**Assignment:** Your answer should be every line of the records that contains the word "will".

═════ Records for the task

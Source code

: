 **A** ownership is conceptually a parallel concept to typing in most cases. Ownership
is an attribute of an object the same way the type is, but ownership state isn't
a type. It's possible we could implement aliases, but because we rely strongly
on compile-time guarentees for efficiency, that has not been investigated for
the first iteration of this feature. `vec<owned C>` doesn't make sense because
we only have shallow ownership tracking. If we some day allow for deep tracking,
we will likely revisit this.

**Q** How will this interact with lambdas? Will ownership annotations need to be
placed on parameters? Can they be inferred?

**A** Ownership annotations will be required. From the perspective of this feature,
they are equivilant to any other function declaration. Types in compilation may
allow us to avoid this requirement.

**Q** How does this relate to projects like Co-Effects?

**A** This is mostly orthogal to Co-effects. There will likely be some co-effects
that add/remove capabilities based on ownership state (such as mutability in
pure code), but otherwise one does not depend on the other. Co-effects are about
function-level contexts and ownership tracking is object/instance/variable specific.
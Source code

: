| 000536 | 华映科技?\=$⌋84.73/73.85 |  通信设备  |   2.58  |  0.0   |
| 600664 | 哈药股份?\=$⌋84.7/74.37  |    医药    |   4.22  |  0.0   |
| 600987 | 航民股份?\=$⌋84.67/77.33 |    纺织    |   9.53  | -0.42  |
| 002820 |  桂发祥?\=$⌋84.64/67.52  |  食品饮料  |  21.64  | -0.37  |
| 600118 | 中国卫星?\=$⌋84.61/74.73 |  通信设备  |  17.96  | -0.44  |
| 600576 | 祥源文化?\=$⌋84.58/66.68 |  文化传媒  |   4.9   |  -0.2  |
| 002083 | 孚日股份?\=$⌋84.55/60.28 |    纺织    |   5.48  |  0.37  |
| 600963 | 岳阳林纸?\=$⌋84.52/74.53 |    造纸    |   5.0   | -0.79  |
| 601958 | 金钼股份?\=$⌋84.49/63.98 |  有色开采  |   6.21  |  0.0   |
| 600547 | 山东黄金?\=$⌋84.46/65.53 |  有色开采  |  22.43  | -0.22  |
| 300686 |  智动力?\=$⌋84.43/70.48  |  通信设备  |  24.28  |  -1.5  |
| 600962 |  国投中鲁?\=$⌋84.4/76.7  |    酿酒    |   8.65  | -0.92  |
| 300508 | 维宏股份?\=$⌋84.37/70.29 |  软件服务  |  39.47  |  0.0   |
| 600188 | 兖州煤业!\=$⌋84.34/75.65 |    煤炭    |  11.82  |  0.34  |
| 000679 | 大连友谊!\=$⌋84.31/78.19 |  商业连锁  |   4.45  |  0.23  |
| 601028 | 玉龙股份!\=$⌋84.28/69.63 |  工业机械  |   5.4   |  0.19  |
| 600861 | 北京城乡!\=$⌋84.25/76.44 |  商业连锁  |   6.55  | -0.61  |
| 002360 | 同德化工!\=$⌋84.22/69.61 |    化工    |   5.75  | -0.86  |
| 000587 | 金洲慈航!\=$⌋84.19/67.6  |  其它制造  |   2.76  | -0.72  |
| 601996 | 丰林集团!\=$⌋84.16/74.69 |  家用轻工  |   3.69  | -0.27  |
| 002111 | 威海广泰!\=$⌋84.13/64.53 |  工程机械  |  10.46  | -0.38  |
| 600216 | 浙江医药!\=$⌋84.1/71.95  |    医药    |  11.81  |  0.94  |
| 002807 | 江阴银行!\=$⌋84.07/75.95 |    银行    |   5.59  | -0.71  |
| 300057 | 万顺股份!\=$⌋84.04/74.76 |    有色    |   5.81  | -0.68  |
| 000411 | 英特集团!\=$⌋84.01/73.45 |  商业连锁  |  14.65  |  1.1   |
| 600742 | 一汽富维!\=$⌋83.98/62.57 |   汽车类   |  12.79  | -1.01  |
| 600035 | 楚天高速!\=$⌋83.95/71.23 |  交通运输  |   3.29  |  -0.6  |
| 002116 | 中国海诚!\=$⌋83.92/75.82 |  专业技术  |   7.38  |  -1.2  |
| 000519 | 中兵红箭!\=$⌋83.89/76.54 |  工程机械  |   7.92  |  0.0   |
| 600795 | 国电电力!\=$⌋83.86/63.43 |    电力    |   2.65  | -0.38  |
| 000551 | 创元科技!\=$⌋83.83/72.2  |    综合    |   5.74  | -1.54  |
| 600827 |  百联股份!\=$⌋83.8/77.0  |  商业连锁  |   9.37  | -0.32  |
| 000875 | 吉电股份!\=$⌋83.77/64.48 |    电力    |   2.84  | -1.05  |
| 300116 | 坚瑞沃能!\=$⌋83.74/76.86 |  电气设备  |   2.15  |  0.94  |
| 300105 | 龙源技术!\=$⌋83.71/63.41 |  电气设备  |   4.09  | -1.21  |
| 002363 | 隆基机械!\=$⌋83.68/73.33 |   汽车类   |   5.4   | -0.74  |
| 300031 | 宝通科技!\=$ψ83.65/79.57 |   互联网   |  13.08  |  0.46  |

══════════

**Task solution:**
we will likely revisit this.
**Q** How will this interact with lambdas? Will ownership annotations need to be
**A** Ownership annotations will be required. From the perspective of this feature,
**A** This is mostly orthogal to Co-effects. There will likely be some co-effects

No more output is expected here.